## Requirement:
From the line that includes "3) GeoJson files" to the closing line of the data, please transcribe every line exactly and add nothing.

-------------------------

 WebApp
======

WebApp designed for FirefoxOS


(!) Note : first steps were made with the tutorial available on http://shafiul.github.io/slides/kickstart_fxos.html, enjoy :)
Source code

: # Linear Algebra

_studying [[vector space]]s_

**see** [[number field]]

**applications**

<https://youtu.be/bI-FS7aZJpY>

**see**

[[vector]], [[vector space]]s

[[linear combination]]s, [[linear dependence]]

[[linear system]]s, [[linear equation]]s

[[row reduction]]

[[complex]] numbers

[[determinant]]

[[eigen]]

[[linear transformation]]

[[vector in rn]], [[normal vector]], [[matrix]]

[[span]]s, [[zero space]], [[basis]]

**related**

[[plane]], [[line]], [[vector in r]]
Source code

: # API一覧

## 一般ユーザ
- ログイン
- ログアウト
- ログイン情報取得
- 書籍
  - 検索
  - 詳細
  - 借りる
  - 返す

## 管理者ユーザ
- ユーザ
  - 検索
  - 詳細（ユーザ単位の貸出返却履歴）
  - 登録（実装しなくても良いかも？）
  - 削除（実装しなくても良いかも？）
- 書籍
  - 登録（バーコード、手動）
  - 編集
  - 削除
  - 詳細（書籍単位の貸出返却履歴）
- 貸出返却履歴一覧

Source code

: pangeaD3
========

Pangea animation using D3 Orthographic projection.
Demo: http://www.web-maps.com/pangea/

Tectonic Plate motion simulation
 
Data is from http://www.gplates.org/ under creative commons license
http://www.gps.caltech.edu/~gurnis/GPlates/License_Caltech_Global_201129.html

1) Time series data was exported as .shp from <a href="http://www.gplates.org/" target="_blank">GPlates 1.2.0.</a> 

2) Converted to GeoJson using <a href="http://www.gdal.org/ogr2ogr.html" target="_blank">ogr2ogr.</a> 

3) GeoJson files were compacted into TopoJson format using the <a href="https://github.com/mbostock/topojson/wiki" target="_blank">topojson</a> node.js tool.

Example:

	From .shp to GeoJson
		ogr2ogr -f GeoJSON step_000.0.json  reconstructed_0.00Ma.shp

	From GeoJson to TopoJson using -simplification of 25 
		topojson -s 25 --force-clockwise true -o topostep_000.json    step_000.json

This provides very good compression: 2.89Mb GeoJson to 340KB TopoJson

-------------------------

## Solution for this task:
3) GeoJson files were compacted into TopoJson format using the <a href="https://github.com/mbostock/topojson/wiki" target="_blank">topojson</a> node.js tool.

Example:

	From .shp to GeoJson
		ogr2ogr -f GeoJSON step_000.0.json  reconstructed_0.00Ma.shp

	From GeoJson to TopoJson using -simplification of 25 
		topojson -s 25 --force-clockwise true -o topostep_000.json    step_000.json

This provides very good compression: 2.89Mb GeoJson to 340KB TopoJson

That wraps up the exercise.